- Occupation: Costume Designer
- Notable work: V for Vendetta, Kick-Ass, The Imitation Game
- Partner: Ian Differ

= Sammy Sheldon Differ =

British costume designer for film

Sammy Sheldon Differ (also credited as Sammy Sheldon and Sammy Howarth-Sheldon) is a British costume designer known for her work in film, specializing in fantasy and superhero genres. Differ has been nominated for multiple awards, including BAFTAs, Saturn Awards, and Costume Designers Guild Awards.

== Early life and education ==
Born and raised in Rhodes, Manchester, England, Differ developed an interest in costume design after seeing Star Wars at the age of 10. She studied at Rochdale College, and gained work experience at the Royal Exchange Theatre, before studying costume design at the Wimbledon School of Art.

== Career ==
Differ designed costumes for music videos early in her career. It was during this time she met costume designer Janty Yates, who hired her as an assistant on Plunkett and Macleane, and then Ridley Scott's Gladiator (2000). Differ subsequently undertook her first role as lead costume designer on Scott's Black Hawk Down (2001) in a role in which she researched Somali clothing and sourced a combination of vintage garments and traditional fabrics to create outfits for nearly 3,000 actors.

Differ's design process often involves painting, drawing and extensive research. Her work on Stardust (2007) established her reputation within the fantasy genre and started a trio of collaborations with director Matthew Vaughn. She also worked on comic book adaptations V for Vendetta (2007), Kick-Ass (2010) and its sequel (2013), and video game adaptation Assassin's Creed (2016). Her designs for Kick-Ass showcased her ability to interpret comic book aesthetics into live-action cinema. For the design of the Red Mist costume, Differ worked extensively with the comic's creator Mark Millar. Assassin's Creed presented the challenge of adapting video game costumes for film, requiring her to consider the aesthetics of the original character and the practicality of the costumes for the actors.

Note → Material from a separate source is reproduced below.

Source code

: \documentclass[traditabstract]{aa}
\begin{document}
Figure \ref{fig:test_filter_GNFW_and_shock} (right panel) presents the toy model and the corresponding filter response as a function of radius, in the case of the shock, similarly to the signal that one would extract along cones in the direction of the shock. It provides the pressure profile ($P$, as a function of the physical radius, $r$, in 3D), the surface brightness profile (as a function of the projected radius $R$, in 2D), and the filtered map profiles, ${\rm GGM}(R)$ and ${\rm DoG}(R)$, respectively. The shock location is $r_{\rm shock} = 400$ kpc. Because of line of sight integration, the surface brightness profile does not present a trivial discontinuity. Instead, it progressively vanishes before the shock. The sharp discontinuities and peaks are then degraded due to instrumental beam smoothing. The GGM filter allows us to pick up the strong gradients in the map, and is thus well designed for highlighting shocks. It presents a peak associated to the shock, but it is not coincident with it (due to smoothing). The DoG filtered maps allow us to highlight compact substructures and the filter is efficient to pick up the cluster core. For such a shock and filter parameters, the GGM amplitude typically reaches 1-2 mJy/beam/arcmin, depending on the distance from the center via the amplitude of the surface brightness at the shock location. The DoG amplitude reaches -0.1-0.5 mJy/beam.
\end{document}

Differ has worked on several Marvel Cinematic Universe films: Ant-Man (2015), Eternals (2021) and Ant-Man and the Wasp: Quantumania (2023). For Ant-Man, she opted for leather instead of spandex to create a more tactile and nostalgic feel for the superhero suit, referencing 1960s biker suits. For X-Men: First Class (2011), another Marvel project, Differ incorporated Kevlar, a material invented around the time the film is set, into the costumes.

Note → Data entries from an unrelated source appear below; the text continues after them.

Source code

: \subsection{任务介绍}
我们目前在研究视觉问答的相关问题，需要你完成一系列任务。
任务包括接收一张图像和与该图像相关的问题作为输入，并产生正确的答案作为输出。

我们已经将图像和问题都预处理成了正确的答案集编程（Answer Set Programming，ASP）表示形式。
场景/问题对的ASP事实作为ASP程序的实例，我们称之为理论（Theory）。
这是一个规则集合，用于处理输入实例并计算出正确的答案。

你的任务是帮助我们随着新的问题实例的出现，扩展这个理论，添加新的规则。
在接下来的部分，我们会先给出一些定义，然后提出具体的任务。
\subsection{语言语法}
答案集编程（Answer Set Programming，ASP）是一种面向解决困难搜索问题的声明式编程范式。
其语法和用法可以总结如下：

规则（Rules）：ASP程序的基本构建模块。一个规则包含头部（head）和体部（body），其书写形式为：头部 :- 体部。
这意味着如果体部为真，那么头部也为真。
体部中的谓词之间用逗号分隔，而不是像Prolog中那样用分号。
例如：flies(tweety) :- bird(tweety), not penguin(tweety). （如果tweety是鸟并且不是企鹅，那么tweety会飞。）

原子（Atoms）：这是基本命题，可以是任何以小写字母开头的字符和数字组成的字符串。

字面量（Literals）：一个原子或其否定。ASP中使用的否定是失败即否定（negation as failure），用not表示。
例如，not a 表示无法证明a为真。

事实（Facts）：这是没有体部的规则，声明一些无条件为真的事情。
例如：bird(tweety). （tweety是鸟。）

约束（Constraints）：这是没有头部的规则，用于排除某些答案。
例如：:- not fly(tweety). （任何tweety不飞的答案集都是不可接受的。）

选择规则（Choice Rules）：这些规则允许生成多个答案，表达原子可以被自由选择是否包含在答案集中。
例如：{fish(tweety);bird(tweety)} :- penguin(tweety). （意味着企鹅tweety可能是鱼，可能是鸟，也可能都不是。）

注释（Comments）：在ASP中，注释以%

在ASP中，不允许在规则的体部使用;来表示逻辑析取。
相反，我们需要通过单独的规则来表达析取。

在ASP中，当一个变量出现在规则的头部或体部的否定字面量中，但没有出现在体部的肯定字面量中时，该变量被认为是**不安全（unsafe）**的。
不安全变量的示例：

In 2014, Differ was nominated for a Costume Designers Guild Award for the costumes for Ex Machina, a critically acclaimed science fiction thriller. Differ explained how the costumes for Alicia Vikander's character were "incredibly intricate, going far beyond what you’d expect to have to deal with on, say, a Lycra bodysuit. I used a stretchy polyurethane with metal powder poured onto it to create the mesh, which covered her entire body".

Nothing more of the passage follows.